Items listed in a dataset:
++++++++++
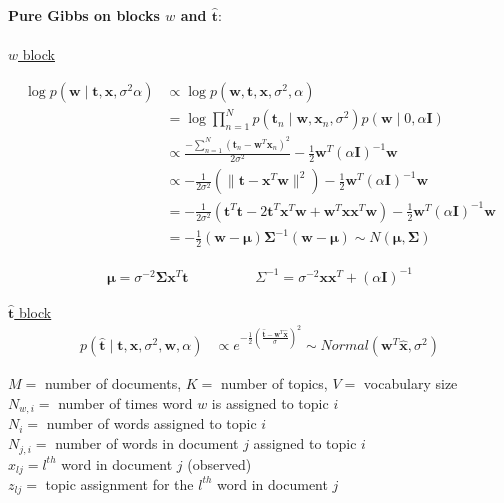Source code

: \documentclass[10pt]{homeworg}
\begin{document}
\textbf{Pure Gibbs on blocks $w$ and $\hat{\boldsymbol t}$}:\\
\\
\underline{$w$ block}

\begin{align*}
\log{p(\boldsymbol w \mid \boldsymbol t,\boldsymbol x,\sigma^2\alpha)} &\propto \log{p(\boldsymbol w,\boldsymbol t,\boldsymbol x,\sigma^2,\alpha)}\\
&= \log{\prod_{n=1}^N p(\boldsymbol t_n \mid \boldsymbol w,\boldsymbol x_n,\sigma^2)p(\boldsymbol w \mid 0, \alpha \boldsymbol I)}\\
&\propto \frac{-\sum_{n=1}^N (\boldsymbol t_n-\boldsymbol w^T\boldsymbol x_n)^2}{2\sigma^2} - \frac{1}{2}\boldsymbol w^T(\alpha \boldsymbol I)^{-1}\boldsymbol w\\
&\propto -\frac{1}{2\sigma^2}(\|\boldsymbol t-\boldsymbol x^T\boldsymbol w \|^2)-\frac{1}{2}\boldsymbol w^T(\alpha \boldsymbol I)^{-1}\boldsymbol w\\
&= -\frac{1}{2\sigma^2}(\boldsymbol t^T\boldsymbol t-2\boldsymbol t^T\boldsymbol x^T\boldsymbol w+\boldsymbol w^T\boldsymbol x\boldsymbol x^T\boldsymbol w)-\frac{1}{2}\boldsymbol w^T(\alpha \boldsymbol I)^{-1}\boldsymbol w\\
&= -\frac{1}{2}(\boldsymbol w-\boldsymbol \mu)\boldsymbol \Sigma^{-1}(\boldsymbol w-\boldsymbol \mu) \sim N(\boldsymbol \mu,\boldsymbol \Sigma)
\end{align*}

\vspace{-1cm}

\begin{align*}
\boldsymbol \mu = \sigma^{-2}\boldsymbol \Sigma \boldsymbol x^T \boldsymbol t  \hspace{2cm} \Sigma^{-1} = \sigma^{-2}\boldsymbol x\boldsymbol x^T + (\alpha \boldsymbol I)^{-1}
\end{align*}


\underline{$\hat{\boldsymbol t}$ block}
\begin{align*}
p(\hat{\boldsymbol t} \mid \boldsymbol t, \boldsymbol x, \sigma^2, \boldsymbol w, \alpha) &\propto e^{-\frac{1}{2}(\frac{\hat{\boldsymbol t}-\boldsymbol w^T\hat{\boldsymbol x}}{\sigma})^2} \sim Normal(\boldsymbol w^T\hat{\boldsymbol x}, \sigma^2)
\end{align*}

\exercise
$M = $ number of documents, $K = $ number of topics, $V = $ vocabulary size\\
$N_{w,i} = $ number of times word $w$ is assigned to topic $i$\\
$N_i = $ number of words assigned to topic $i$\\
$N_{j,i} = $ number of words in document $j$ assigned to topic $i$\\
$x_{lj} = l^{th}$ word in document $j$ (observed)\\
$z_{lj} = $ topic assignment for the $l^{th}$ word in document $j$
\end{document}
++++++++++
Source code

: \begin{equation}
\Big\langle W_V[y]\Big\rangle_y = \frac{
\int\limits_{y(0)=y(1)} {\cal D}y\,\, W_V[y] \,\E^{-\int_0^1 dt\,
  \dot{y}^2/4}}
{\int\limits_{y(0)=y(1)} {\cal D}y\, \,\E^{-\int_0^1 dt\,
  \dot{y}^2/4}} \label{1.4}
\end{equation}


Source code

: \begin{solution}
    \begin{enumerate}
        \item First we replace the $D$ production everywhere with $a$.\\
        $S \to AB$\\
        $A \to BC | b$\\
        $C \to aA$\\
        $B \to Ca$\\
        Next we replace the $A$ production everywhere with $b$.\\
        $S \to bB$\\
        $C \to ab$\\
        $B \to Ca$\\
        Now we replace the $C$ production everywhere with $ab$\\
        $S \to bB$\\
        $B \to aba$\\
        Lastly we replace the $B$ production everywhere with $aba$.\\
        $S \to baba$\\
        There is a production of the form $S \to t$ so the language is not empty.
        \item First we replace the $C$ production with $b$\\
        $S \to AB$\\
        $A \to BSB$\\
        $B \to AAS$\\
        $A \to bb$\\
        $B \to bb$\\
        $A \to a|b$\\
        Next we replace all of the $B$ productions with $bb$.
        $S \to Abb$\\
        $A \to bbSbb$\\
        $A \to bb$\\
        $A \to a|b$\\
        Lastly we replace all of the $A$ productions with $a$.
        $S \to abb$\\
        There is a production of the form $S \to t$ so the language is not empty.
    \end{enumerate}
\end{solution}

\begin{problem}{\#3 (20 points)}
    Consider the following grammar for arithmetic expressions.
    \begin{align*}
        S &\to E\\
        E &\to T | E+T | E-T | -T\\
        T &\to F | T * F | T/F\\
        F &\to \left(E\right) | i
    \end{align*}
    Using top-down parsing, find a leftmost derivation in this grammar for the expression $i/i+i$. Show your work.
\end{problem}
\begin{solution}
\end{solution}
++++++++++
Problem to work on - Copy each line above holding "solution".

Reply to the task -
: \begin{solution}
\end{solution}
\begin{solution}
\end{solution}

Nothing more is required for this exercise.